While the mechanical parts of the Badlands are the main attraction, it also gets some nice interior decorations. Dark blue or orange upholstery replaces the plain black or gray of the entry-level models, and an equally attractive brown leather upholstery is an option. These colors are reflected on plastic trim in the doors and dashboard, which brighten up the otherwise dull interior and detract from some of the cheaper hard plastics. Ford also optionally offers brown and black leather and faux suede, which are even fancier. Regardless of the upholstery, the front seats have heating and several setting options, whereby the driver can adjust the performance. The automatic climate control is standard, optionally with two zones.

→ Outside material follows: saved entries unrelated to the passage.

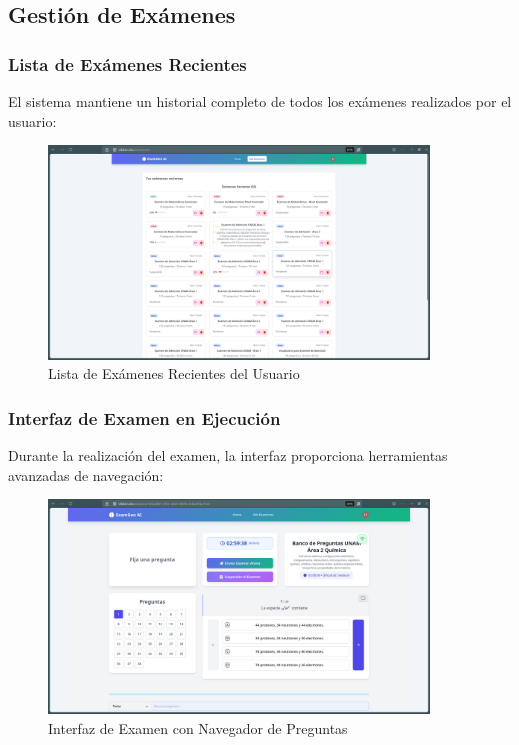 \documentclass[12pt,a4paper]{report}
\begin{document}
\subsection{Gestión de Exámenes}

\subsubsection{Lista de Exámenes Recientes}
El sistema mantiene un historial completo de todos los exámenes realizados por el usuario:

\begin{figure}[h]
\centering
\includegraphics[width=0.9\textwidth]{250617_06h46m40s_screenshot.png}
\caption{Lista de Exámenes Recientes del Usuario}
\label{fig:examenes_recientes}
\end{figure}

\subsubsection{Interfaz de Examen en Ejecución}
Durante la realización del examen, la interfaz proporciona herramientas avanzadas de navegación:

\begin{figure}[h]
\centering
\includegraphics[width=0.9\textwidth]{250617_06h47m02s_screenshot.png}
\caption{Interfaz de Examen con Navegador de Preguntas}
\label{fig:examen_navegacion}
\end{figure}
\end{document}
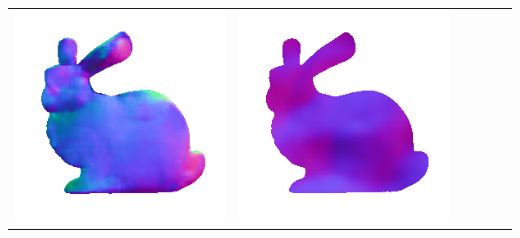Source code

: \begin{tabularx}{\linewidth}{@{}Y@{}Y@{}Y@{}Y@{}Y@{}Y@{}}
\includegraphics[width=\linewidth]{semisynthetic/20150514_14_marrnet_out.png} &
\includegraphics[width=\linewidth]{semisynthetic/20150514_14_ef_out.png} \\

\end{tabularx}
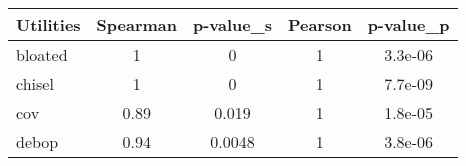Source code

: \begin{tabular}{l| c c c c}
\toprule
 Utilities & Spearman & p-value_s & Pearson & p-value_p \\

\midrule
bloated & 1 & 0 & 1 & 3.3e-06 \\
chisel & 1 & 0 & 1 & 7.7e-09 \\
cov & 0.89 & 0.019 & 1 & 1.8e-05 \\
debop & 0.94 & 0.0048 & 1 & 3.8e-06 \\
\bottomrule
\end{tabular}
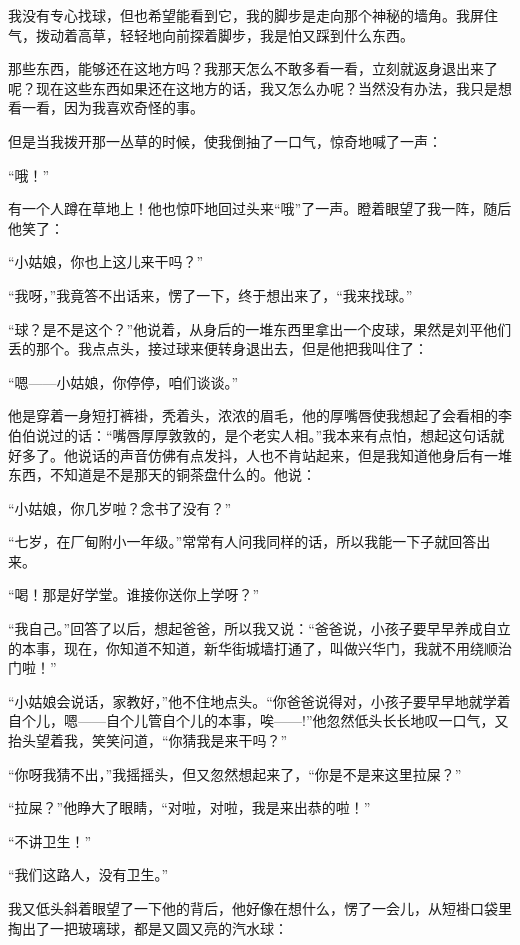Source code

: \par 我没有专心找球，但也希望能看到它，我的脚步是走向那个神秘的墙角。我屏住气，拨动着高草，轻轻地向前探着脚步，我是怕又踩到什么东西。
\par 那些东西，能够还在这地方吗？我那天怎么不敢多看一看，立刻就返身退出来了呢？现在这些东西如果还在这地方的话，我又怎么办呢？当然没有办法，我只是想看一看，因为我喜欢奇怪的事。
\par 但是当我拨开那一丛草的时候，使我倒抽了一口气，惊奇地喊了一声：
\par “哦！”
\par 有一个人蹲在草地上！他也惊吓地回过头来“哦”了一声。瞪着眼望了我一阵，随后他笑了：
\par “小姑娘，你也上这儿来干吗？”
\par “我呀，”我竟答不出话来，愣了一下，终于想出来了，“我来找球。”
\par “球？是不是这个？”他说着，从身后的一堆东西里拿出一个皮球，果然是刘平他们丢的那个。我点点头，接过球来便转身退出去，但是他把我叫住了：
\par “嗯——小姑娘，你停停，咱们谈谈。”
\par 他是穿着一身短打裤褂，秃着头，浓浓的眉毛，他的厚嘴唇使我想起了会看相的李伯伯说过的话：“嘴唇厚厚敦敦的，是个老实人相。”我本来有点怕，想起这句话就好多了。他说话的声音仿佛有点发抖，人也不肯站起来，但是我知道他身后有一堆东西，不知道是不是那天的铜茶盘什么的。他说：
\par “小姑娘，你几岁啦？念书了没有？”
\par “七岁，在厂甸附小一年级。”常常有人问我同样的话，所以我能一下子就回答出来。
\par “喝！那是好学堂。谁接你送你上学呀？”
\par “我自己。”回答了以后，想起爸爸，所以我又说：“爸爸说，小孩子要早早养成自立的本事，现在，你知道不知道，新华街城墙打通了，叫做兴华门，我就不用绕顺治门啦！”
\par “小姑娘会说话，家教好，”他不住地点头。“你爸爸说得对，小孩子要早早地就学着自个儿，嗯——自个儿管自个儿的本事，唉——!”他忽然低头长长地叹一口气，又抬头望着我，笑笑问道，“你猜我是来干吗？”
\par “你呀我猜不出，”我摇摇头，但又忽然想起来了，“你是不是来这里拉屎？”
\par “拉屎？”他睁大了眼睛，“对啦，对啦，我是来出恭的啦！”
\par “不讲卫生！”
\par “我们这路人，没有卫生。”
\par 我又低头斜着眼望了一下他的背后，他好像在想什么，愣了一会儿，从短褂口袋里掏出了一把玻璃球，都是又圆又亮的汽水球：
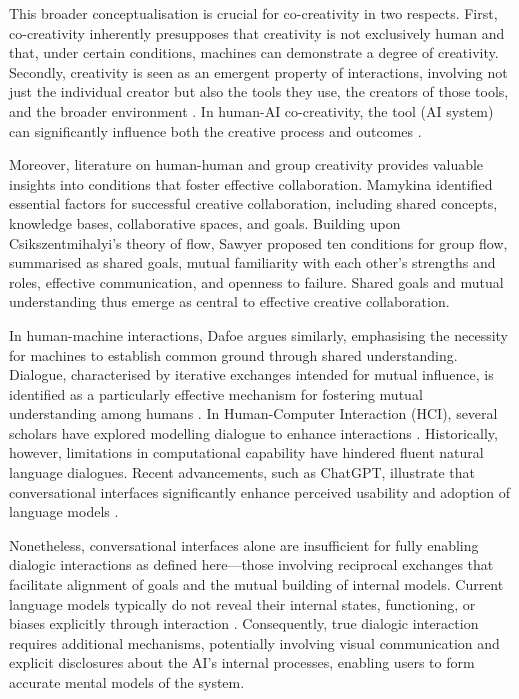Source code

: This broader conceptualisation is crucial for co-creativity in two respects. First, co-creativity inherently presupposes that creativity is not exclusively human and that, under certain conditions, machines can demonstrate a degree of creativity. Secondly, creativity is seen as an emergent property of interactions, involving not just the individual creator but also the tools they use, the creators of those tools, and the broader environment \cite{Malafouris2008-xn}. In human-AI co-creativity, the tool (AI system) can significantly influence both the creative process and outcomes \cite{Davis2016-te}.

Moreover, literature on human-human and group creativity provides valuable insights into conditions that foster effective collaboration. Mamykina \cite{Mamykina2002-lm} identified essential factors for successful creative collaboration, including shared concepts, knowledge bases, collaborative spaces, and goals. Building upon Csikszentmihalyi’s theory of flow, Sawyer \cite{Sawyer2007-rw} proposed ten conditions for group flow, summarised as shared goals, mutual familiarity with each other's strengths and roles, effective communication, and openness to failure. Shared goals and mutual understanding thus emerge as central to effective creative collaboration.

In human-machine interactions, Dafoe \cite{Dafoe2021-in} argues similarly, emphasising the necessity for machines to establish common ground through shared understanding. Dialogue, characterised by iterative exchanges intended for mutual influence, is identified as a particularly effective mechanism for fostering mutual understanding among humans \cite{Bohm1996-fo}. In Human-Computer Interaction (HCI), several scholars have explored modelling dialogue to enhance interactions \cite{Allen1999-sr, Suchman2006-bs, Hayes1983-ca}. Historically, however, limitations in computational capability have hindered fluent natural language dialogues. Recent advancements, such as ChatGPT, illustrate that conversational interfaces significantly enhance perceived usability and adoption of language models \cite{Brockman, the others}.

Nonetheless, conversational interfaces alone are insufficient for fully enabling dialogic interactions as defined here—those involving reciprocal exchanges that facilitate alignment of goals and the mutual building of internal models. Current language models typically do not reveal their internal states, functioning, or biases explicitly through interaction \cite{Templeton2024-ej, Turpin2023-ow}. Consequently, true dialogic interaction requires additional mechanisms, potentially involving visual communication and explicit disclosures about the AI's internal processes, enabling users to form accurate mental models of the system.

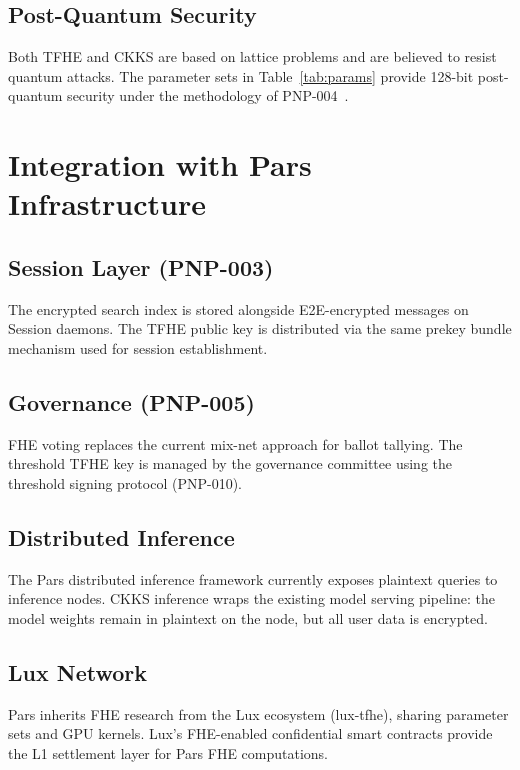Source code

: \documentclass[11pt,a4paper]{article}
\begin{document}
\subsection{Post-Quantum Security}

Both TFHE and CKKS are based on lattice problems and are believed to
resist quantum attacks.  The parameter sets in Table~\ref{tab:params}
provide 128-bit post-quantum security under the methodology of
PNP-004~\cite{pnp004_pq}.

\section{Integration with Pars Infrastructure}
\label{sec:integration}

\subsection{Session Layer (PNP-003)}

The encrypted search index is stored alongside E2E-encrypted messages
on Session daemons.  The TFHE public key is distributed via the same
prekey bundle mechanism used for session establishment.

\subsection{Governance (PNP-005)}

FHE voting replaces the current mix-net approach for ballot tallying.
The threshold TFHE key is managed by the governance committee using
the threshold signing protocol (PNP-010).

\subsection{Distributed Inference}

The Pars distributed inference framework currently exposes plaintext
queries to inference nodes.  CKKS inference wraps the existing model
serving pipeline: the model weights remain in plaintext on the node,
but all user data is encrypted.

\subsection{Lux Network}

Pars inherits FHE research from the Lux ecosystem (lux-tfhe), sharing
parameter sets and GPU kernels.  Lux's FHE-enabled confidential smart
contracts provide the L1 settlement layer for Pars FHE computations.
\end{document}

The Badlands comes standard with the same 8-inch infotainment system as every Bronco Sport, along with Apple CarPlay, Android Auto and four USB ports. The touchscreen is bright, sharp and responsive and is located where it is easy to read and reach. The instrument panel is based on traditional analog displays, supported by a central 6.5-inch display. It has eye-catching graphics, which is generally a good thing. When selecting the drive / GOAT modes, however, it takes forever for the system to go through the special mode-specific animations. The delay time between turning the mode dial and confirming it on the screen is far too long, although this is also a problem that we have seen with other Fords.
2021 Ford Bronco Sport Badlands
Not too much is missed compared to the nearly identical, but far less powerful, trim level from Outer Banks. The supposedly plush outer banks include dual-zone climate control, an auto-dimming rearview mirror, ambient lighting, leather seats, a heated steering wheel, remote start, and windshield wipers with a rain sensor. Most of these features are available in the Badlands, on top of the $ 2,595 Badlands package. But even without that, we'd take the Badlands over the Outer Banks to improve the driving experience.
Not only is the Bronco Sport Badlands an attractive package compared to other trim levels, it's also an extremely competitive, rugged crossover. Not that it is easy to identify obvious apple-to-apple competitors. It's more spacious than Jeep's Renegade and Compass Trailhawk models and offers more power and better handling with at least as much off-road capability. It's also more expensive ($ 4,000 more than Renegade; $ 2,000 more than Compass). Above that in size and price are the Jeep Cherokee Trailhawk, Subaru Outback XT, and Toyota RAV4 TRD Offroad, but their drivetrains barely align and the latter pair are barely rock crawlers.
Of course, the Bronco Sport, especially the Badlands, is so attractive that it can easily be considered by those who have no intention of ever going off-road. So if you're just looking for a stylish, capable little crossover in the market, you owe it to yourself to check out the Bronco Sport and the Badlands in particular. Sure, it'll get you surprisingly far off-road, but it'll keep you pretty entertained on the road too, all for a reasonable price.